A técnica minimamente invasiva, realizada por meio de mini-incisões de 0,5 a 1,2 centímetros, por onde são inseridas cânulas e uma câmera de vídeo, apresenta menor dor pós-operatória, recuperação mais rápida, alta hospitalar antecipada, redução dos riscos de complicações e melhor resultado cicatricial.
O Dr. Tairo Rocha, cirurgião geral e do aparelho digestivo, defende que os principais benefícios da abordagem videolaparoscópica são a diminuição expressiva da necessidade de medicamentos potentes no pós-operatório e a ativação, de forma mais leve, da resposta metabólica ao trauma.
"Medicamentos esses que poderão causar náuseas, alteração do apetite, diminuição dos hábitos intestinais, mal-estar geral. Além disso, o fato de ser minimamente invasiva está diretamente ligado a como o corpo responderá ao trauma cirúrgico. Quanto maiores as incisões, maior a inflamação e mais tempo para o corpo retornar ao habitual".
O médico reforça que o termo "minimamente invasiva" traduz tudo o que a videolaparoscopia proporciona. "Externamente são incisões menores, mas com um grande alcance interno, com as vantagens de permitir que o paciente cicatrize muito mais rápido e retorne às suas atividades com menor tempo de repouso".
De acordo com o cirurgião, em casos de hérnias abdominais, a correção por via laparoscópica também tem vantagens estéticas em comparação com as técnicas convencionais. "Trocar uma cicatriz de 15 centímetros por três furinhos é infinitamente melhor. A dor na cirurgia laparoscópica também é disparadamente muito menor que na técnica convencional".
Segundo o especialista, em termos de afastamento das atividades cotidianas, também há superioridade nos resultados. Uma hérnia operada por via convencional pode deixar o paciente até 60 dias incapaz de realizar as atividades do dia a dia. Já no método laparoscópico, em 15 dias o paciente pode retornar a todas as suas atividades, como academia, corrida, viagens e dirigir longas distâncias.
Cuidados pré e pós-operatório
O Dr. Tairo Rocha esclarece que, em relação ao preparo para a cirurgia, não há muitas diferenças entre as técnicas convencional e laparoscópica. Segundo ele, são necessários exames, ficar em jejum e seguir as orientações médicas. A principal diferença está na recuperação.
Enquanto na cirurgia aberta pode haver mais tempo de internação, a dor é um pouco maior e a recuperação mais lenta, na videolaparoscopia o tempo de internação geralmente é menor e a dor costuma ser menor. "O paciente também volta a se alimentar mais cedo, e a recuperação e o retorno às atividades são mais rápidos".
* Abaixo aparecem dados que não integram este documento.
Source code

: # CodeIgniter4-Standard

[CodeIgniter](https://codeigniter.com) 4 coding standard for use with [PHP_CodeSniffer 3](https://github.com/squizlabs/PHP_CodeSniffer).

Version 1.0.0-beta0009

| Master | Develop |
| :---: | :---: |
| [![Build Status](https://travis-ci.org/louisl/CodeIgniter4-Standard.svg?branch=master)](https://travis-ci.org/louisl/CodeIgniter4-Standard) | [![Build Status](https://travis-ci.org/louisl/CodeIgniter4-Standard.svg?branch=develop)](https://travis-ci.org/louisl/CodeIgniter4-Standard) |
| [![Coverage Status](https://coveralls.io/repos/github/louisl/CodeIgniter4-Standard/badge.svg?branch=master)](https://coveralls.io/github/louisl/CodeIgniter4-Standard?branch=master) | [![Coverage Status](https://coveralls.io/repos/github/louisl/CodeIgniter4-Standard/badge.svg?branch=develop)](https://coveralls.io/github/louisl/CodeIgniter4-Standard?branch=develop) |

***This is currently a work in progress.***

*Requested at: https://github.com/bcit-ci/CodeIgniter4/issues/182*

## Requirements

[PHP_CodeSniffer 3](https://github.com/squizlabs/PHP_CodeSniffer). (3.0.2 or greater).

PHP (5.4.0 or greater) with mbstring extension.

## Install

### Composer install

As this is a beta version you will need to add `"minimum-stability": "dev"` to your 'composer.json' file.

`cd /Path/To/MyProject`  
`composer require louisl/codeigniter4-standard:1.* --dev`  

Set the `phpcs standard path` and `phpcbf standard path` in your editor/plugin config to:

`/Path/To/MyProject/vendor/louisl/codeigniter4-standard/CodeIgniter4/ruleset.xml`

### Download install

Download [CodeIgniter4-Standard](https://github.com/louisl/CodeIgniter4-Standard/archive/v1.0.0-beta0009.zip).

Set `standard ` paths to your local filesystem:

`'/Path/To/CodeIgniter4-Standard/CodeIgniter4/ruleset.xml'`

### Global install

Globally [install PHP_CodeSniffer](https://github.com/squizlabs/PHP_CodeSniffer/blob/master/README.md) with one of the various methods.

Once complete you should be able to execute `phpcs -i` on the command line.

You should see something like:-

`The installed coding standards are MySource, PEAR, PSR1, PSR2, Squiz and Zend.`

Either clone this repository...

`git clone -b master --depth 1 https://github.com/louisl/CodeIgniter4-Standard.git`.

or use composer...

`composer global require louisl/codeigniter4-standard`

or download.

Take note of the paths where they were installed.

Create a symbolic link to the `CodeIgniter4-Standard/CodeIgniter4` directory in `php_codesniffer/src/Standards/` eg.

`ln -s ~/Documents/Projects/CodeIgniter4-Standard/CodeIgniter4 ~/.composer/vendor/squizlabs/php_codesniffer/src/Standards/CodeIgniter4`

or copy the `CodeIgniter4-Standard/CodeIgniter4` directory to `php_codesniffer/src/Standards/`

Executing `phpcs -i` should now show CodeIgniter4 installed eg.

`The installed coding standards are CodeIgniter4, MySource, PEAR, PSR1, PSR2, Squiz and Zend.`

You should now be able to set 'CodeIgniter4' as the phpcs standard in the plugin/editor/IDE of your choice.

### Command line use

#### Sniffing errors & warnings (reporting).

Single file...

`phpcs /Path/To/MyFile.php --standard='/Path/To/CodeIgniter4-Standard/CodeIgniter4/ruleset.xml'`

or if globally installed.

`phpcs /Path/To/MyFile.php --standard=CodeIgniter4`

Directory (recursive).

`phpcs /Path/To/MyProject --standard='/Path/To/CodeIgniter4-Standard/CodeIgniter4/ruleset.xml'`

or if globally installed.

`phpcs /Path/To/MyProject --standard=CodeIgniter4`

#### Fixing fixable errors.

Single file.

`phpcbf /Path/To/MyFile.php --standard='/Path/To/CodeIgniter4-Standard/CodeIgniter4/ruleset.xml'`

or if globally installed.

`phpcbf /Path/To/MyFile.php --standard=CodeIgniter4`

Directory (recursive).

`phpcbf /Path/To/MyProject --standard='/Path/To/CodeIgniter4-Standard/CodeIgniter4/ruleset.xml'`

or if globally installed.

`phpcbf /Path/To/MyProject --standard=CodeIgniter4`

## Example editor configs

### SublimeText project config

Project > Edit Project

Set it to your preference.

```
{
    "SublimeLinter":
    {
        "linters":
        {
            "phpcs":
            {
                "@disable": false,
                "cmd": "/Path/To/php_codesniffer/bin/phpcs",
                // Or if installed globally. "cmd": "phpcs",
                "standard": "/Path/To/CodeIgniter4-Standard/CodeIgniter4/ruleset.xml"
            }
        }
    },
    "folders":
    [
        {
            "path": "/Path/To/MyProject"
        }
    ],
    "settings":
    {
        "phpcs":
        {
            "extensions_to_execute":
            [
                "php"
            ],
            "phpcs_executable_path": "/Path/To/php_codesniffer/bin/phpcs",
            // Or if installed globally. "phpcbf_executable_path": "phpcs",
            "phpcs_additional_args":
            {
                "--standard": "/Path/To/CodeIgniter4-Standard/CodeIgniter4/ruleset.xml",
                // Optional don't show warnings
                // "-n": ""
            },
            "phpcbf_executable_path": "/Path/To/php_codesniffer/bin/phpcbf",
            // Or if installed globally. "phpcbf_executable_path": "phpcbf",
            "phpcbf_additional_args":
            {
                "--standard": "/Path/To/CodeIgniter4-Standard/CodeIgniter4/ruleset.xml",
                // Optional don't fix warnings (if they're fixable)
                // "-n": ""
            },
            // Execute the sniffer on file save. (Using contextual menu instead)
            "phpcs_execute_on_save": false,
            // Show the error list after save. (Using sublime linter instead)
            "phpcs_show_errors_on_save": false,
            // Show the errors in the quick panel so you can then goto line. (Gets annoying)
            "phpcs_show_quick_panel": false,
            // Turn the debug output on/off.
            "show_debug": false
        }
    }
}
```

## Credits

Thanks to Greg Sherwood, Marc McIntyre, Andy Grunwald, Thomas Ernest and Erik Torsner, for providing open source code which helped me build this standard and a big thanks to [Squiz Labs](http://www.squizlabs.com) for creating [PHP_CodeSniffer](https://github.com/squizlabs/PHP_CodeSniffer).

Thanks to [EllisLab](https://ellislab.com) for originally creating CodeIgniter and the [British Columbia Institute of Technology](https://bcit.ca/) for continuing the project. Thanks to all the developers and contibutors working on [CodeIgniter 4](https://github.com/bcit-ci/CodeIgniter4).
O cirurgião ressalta que, como a cirurgia por videolaparoscopia usa cortes pequenos, o corpo ‘sofre menos’, e, por isso, a recuperação costuma ser mais tranquila. Ele observa ainda que, nos primeiros dias após a cirurgia, o paciente irá sentir um leve desconforto, às vezes um pouco de dor e um certo inchaço na barriga, o que é normal. Mas já poderá se levantar, andar e retomar a rotina aos poucos.
"Na primeira semana, a dor já melhorará bastante, o paciente começará a se sentir mais disposto e retomará as atividades do dia a dia. Depois disso, a maioria das pessoas volta ao trabalho mais rápido (dependendo do tipo de trabalho, claro) e os exercícios físicos vão sendo liberados aos poucos. Ou seja, a recuperação costuma ser mais rápida, com menos dor e mais conforto".
O especialista alerta que algumas contraindicações para o uso da videolaparoscopia em cirurgias digestivas podem surgir a partir de cirurgias anteriores, principalmente as convencionais, que trazem mais aderências e, por isso, podem criar dificuldade à realização da via minimamente invasiva.
"Algumas condições próprias do paciente também podem impedir a realização dessa técnica. Uma delas é a contraindicação de ser anestesiado por via geral, assim como uma instabilidade hemodinâmica ou uma grande distensão abdominal causada por obstrução intestinal".
Conforme publicado em matéria da Agência Brasil, no passado a taxa de mortalidade em cirurgias bariátricas variava entre 2% e 3%. Com os avanços das técnicas e a adoção da videolaparoscopia, os procedimentos passaram a ser minimamente invasivos, registrando hoje taxas de complicações inferiores a 0,5%, patamar semelhante ao de cirurgias como a cesariana e a retirada da vesícula.